It is important to understand the role the liver plays in health and what happens when it is not functioning properly. The liver has many functions, including:
- Absorption of food (through the digestion and transport of fats)
- Removal of the by-products of digestion (e.g., toxins such as ammonia)
- Production of proteins
- Blood clotting factors
- Albumin, which helps keep fluids within and transports substances through the circulatory system
- Maintenance of normal blood glucose (sugar) levels
Many disorders of the liver can ultimately damage the organ and reduce its function, including:
- Infections — bacterial, viral, fungal, protozoal, parasitic
- Toxins or medications
- Inflammatory processes — spread from other areas of the body, due to trauma, chemicals, or auto-immune disease
- Reduced blood flow to the liver — due to heart failure or a congenital abnormality
- Idiopathic — cause is unknown
Most liver disorders are progressive. Liver dysfunction and eventual failure will lead to the accumulation of toxins (causing nervous system and digestive tract abnormalities), the reduction of protein synthesis (resulting in leaky blood vessels and fluid accumulation and clotting problems), and low blood sugar levels.
Dietary therapy can help the liver to function as well as possible and reduce further damage to the liver. The goals of nutritional intervention are to:
- Provide adequate energy in the form of high quality protein
- Reduce sodium to lessen fluid retention
- Increase antioxidants to protect cells from further damage
- Reduce the symptoms of Hepatic Encephalopathy, if present — a result of the accumulation of ammonia which is toxic to the brain.
The first step is to change your cat’s diet to a formula that meets these characteristics. There are several types of brands to choose from depending on a cat’s specific needs. A home prepared diet made from a recipe put together by a veterinary nutritionist familiar with your cat’s case is another option for owners willing to cook for their cats. Your veterinarian can help you determine which diet is best.
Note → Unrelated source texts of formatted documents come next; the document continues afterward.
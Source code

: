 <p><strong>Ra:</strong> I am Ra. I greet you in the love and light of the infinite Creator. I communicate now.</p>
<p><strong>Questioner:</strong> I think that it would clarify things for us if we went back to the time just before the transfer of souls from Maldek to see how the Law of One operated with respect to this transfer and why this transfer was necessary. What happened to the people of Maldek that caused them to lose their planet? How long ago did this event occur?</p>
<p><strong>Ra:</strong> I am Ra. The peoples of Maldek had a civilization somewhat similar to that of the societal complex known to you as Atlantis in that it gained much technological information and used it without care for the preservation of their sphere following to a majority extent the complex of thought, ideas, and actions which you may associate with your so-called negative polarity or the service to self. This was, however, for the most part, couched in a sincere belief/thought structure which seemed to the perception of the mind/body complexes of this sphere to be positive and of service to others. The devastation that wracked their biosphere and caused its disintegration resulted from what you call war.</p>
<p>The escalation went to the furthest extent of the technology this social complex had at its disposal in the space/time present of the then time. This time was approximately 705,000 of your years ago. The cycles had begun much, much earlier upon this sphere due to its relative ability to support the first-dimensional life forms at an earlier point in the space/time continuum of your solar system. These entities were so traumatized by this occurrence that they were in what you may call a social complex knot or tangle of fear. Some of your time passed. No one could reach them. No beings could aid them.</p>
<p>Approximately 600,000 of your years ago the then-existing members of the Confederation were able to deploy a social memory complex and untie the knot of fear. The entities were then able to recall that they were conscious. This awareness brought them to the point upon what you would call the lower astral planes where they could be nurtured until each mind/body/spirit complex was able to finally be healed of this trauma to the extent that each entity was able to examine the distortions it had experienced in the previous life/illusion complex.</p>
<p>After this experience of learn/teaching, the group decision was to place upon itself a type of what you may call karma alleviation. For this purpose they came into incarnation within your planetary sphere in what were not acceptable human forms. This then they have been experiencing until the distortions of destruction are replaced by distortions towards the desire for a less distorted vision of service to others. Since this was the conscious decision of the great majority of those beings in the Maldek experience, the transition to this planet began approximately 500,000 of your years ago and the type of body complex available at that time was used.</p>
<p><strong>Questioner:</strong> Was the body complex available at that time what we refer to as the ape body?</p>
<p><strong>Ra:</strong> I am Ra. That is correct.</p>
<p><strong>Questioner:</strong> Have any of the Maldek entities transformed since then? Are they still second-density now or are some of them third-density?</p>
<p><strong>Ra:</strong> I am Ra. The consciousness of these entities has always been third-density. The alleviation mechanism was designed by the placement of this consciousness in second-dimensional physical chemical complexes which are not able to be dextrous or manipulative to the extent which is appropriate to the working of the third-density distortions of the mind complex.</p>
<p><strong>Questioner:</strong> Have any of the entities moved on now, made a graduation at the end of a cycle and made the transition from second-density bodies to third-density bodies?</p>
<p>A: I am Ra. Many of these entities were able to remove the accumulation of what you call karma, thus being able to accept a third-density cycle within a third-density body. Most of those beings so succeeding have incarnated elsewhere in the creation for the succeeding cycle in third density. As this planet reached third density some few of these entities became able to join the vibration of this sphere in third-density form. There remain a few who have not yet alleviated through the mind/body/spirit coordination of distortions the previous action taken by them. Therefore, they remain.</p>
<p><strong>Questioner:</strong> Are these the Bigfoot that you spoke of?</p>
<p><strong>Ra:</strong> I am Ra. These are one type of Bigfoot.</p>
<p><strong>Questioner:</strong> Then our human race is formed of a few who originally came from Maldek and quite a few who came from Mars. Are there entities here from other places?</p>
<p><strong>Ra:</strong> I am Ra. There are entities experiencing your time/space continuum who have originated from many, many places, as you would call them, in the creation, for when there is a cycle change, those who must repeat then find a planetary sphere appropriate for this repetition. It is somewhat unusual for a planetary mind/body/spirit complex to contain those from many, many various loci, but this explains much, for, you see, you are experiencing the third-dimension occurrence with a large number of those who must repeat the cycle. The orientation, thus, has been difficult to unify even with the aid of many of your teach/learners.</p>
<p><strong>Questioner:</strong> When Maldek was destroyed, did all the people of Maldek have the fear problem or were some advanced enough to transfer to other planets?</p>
In general, diets for cats with liver disease should have:
- High quality protein to reduce the workload on the liver
- Highly digestible carbohydrates
- High quality fats
- Added antioxidants such as vitamin E, vitamin C and selenium to combat oxidative stress
It is always important to make dietary changes slowly to increase the chances of the cat accepting the new food. If the cat is unwilling to eat anything, a feeding tube should be placed to avoid a negative energy state and the development or worsening of hepatic lipidosis (fatty liver syndrome).
If hepatic encephalopathy is present, a diet with low protein levels can help reduce the production of ammonia (a by-product of protein digestion). When ascites (fluid retention in the abdomen) is a problem, a very low sodium diet will help prevent worsening of the condition. Owners need to work closely with their veterinarians not only when cats are first diagnosed with liver disease, but at regular intervals to continue to provide the nutrition necessary for the longest, healthiest life possible.